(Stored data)
----------
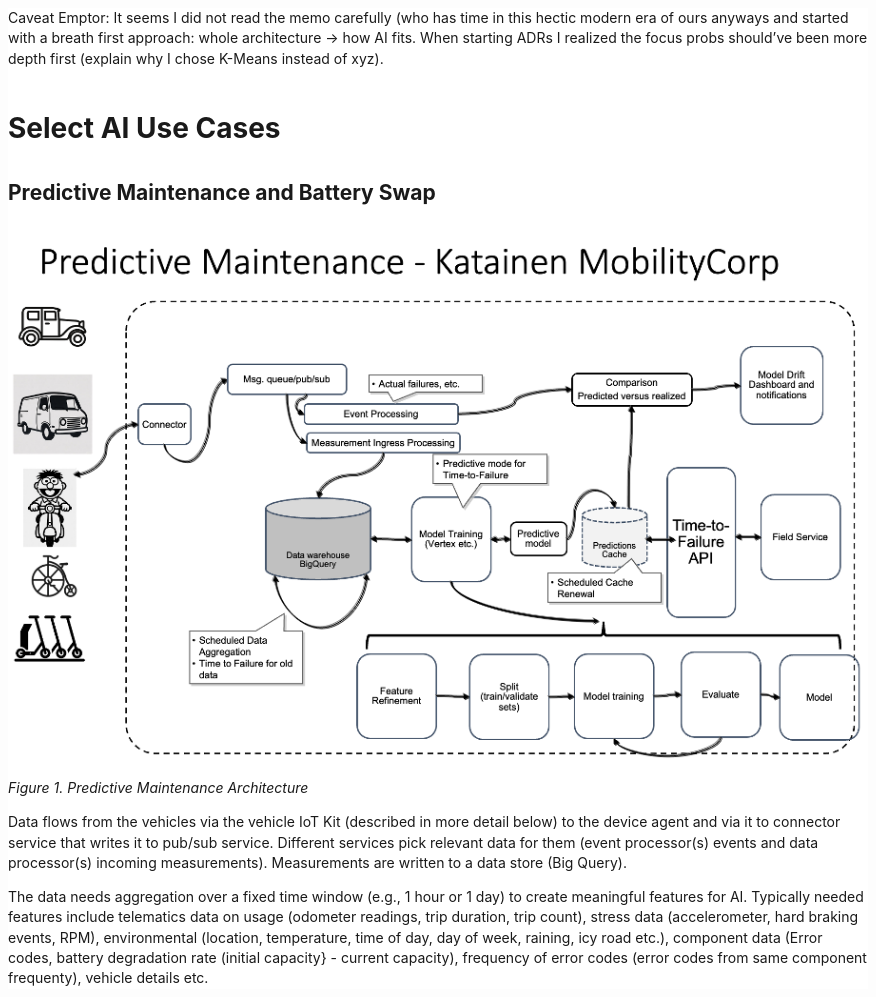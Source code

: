 Caveat Emptor: It seems I did not read the memo carefully (who has time in this hectic modern era of ours anyways and started with a breath first approach: whole architecture -> how AI fits. When starting ADRs I realized the focus probs should’ve been more depth first (explain why I chose K-Means instead of xyz).

# Select AI Use Cases

## Predictive Maintenance and Battery Swap

![A diagram of a process flow  AI-generated content may be incorrect.](./images/Picture1.png)

*Figure 1. Predictive Maintenance Architecture*

Data flows from the vehicles via the vehicle IoT Kit (described in more detail below) to the device agent and via it to connector service that writes it to pub/sub service. Different services pick relevant data for them (event processor(s) events and data processor(s) incoming measurements). Measurements are written to a data store (Big Query).

The data needs aggregation over a fixed time window (e.g., 1 hour or 1 day) to create meaningful features for AI. Typically needed features include telematics data on usage (odometer readings, trip duration, trip count), stress data (accelerometer, hard braking events, RPM), environmental (location, temperature, time of day, day of week, raining, icy road etc.), component data (Error codes, battery degradation rate (initial capacity} - current capacity), frequency of error codes (error codes from same component frequenty), vehicle details etc.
----------
REQUIRED ACTION: Your answer must be the lines from the one that contains "may be incorrect.](./images/Picture1.png)" through the last line of the entries above, copied exactly, with no other lines.

ANSWER TO THE EXERCISE:
![A diagram of a process flow  AI-generated content may be incorrect.](./images/Picture1.png)

*Figure 1. Predictive Maintenance Architecture*

Data flows from the vehicles via the vehicle IoT Kit (described in more detail below) to the device agent and via it to connector service that writes it to pub/sub service. Different services pick relevant data for them (event processor(s) events and data processor(s) incoming measurements). Measurements are written to a data store (Big Query).

The data needs aggregation over a fixed time window (e.g., 1 hour or 1 day) to create meaningful features for AI. Typically needed features include telematics data on usage (odometer readings, trip duration, trip count), stress data (accelerometer, hard braking events, RPM), environmental (location, temperature, time of day, day of week, raining, icy road etc.), component data (Error codes, battery degradation rate (initial capacity} - current capacity), frequency of error codes (error codes from same component frequenty), vehicle details etc.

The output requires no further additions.